Alliance for Listeriosis Prevention - Statement

May 31, 2005 - Statement on the Petition to USDA to Establish a Regulatory Limit for Listeria monocytogenes In Foods That Do Not Support Its Growth


The food industry is committed to public health. To that end, members of the Alliance for Listeriosis Prevention believe firmly that unsafe food should not be sold - period. On May 31, 2005, the Alliance for Listeriosis Prevention submitted a petition to the U.S. Department of Agriculture (USDA) to establish a regulatory limit of 100 colony forming units per gram (cfu/g) for Listeria monocytogenes in foods that do not support growth of the microorganism. “Growth” of the organism has been substantiated by FDA as a major factor that affects consumer exposure to L. monocytogenes.

This petition is consistent with a pervious petition submitted to the Food and Drug Administration relative to food products under the agency's jurisdiction.

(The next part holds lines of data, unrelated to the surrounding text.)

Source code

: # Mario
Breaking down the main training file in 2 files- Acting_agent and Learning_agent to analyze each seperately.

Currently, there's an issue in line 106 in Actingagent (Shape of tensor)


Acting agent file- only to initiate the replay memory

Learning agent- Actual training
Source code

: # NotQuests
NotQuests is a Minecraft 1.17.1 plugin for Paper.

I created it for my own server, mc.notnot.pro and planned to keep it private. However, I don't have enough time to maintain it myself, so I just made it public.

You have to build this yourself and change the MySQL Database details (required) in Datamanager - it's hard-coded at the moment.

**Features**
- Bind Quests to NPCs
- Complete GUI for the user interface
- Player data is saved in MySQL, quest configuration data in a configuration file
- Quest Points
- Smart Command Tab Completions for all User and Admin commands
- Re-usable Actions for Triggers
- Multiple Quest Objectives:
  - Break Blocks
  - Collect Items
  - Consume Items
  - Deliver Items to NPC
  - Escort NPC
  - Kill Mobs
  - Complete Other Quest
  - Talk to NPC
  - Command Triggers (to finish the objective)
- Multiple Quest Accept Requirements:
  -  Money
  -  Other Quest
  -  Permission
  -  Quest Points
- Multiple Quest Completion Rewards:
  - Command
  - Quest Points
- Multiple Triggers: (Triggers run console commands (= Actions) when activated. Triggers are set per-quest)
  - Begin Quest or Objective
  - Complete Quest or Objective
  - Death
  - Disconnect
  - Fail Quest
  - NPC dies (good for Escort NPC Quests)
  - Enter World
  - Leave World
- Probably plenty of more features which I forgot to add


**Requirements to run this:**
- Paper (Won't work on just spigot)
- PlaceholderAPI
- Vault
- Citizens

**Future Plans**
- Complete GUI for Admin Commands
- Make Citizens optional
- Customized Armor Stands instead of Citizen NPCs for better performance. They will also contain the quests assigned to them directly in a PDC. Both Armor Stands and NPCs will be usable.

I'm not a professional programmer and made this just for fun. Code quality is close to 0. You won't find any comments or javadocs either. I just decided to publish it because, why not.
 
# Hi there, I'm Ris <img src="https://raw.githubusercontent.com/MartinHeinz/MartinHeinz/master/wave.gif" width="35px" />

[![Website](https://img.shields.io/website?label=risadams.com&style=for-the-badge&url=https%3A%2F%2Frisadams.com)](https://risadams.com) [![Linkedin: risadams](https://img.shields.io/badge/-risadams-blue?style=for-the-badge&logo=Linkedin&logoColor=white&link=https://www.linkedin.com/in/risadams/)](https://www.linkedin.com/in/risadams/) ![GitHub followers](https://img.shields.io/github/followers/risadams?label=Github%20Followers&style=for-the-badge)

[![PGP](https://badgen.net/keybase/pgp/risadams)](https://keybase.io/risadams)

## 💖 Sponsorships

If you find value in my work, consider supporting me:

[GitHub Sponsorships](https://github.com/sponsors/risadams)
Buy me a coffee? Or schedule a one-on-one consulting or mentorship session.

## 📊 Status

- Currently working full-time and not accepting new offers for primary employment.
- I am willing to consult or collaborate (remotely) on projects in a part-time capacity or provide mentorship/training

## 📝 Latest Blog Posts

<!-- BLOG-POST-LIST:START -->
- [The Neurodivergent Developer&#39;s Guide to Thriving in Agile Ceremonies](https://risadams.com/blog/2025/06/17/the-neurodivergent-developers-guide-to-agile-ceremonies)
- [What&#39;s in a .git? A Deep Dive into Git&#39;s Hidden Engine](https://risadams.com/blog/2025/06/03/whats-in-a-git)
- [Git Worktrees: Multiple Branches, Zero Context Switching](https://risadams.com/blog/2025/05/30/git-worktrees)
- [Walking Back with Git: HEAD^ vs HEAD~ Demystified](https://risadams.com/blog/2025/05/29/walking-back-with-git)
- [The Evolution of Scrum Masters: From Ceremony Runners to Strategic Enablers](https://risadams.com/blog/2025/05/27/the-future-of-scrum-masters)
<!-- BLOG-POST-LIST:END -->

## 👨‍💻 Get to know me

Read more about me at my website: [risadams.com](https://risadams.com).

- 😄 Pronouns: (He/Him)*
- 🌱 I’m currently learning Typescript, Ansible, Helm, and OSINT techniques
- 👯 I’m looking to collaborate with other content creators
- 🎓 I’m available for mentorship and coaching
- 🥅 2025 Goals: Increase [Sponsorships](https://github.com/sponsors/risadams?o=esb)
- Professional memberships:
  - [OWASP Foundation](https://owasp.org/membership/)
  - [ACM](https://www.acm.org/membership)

The proposed regulatory limit will establish a science-based standard for the regulation and control of L. monocytogenes. The proposal is based on new and emerging evidence that consumer protection is a function of the organism’s cell numbers in food, and not its mere presence. A regulatory limit will permit USDA and industry to distinguish products for which targeted attention is prudent from those for which greater attention will not yield a corresponding benefit to public health. Such an approach would, for example, encourage aggressive environmental sampling and application of interventions to minimize contamination, and facilitate development of new control measures to inhibit growth. Establishment of a regulatory limit is appropriate in light of the Food and Drug Administration/Food Safety and Inspection Service risk assessment document and the body of science on which it is based. Numerous scientific experts support a regulatory limit. The regulatory limit, if established by USDA, would equip government and the industry with public policy that is more appropriate for protecting public health. Specifically, the regulatory limit acknowledges that no-growth products present minimal risk of causing listeriosis, allocates regulatory resources accordingly, and facilitates industry efforts to develop products that control growth.

The foods that are the subject of this petition are prepared foods that have been demonstrated by scientific study to not support growth of L. monocytogenes. Included are prepared foods held at or below -1°C, prepared foods with pH values less than 4.4, and prepared foods with water activity (aw) less than 0.92. Also included are other prepared foods for which scientific evidence demonstrates that L. monocytogenes does not grow, such as foods to which microbial inhibitors have been added to prevent growth. For purposes of this petition and proposed regulatory limit, a "ready-to-eat" food is a "meat or poultry product that is in a form that is edible without additional preparation to achieve food safety and may receive additional preparation for platability or aesthetic, epicurean, gastronomic, or culinary purposes."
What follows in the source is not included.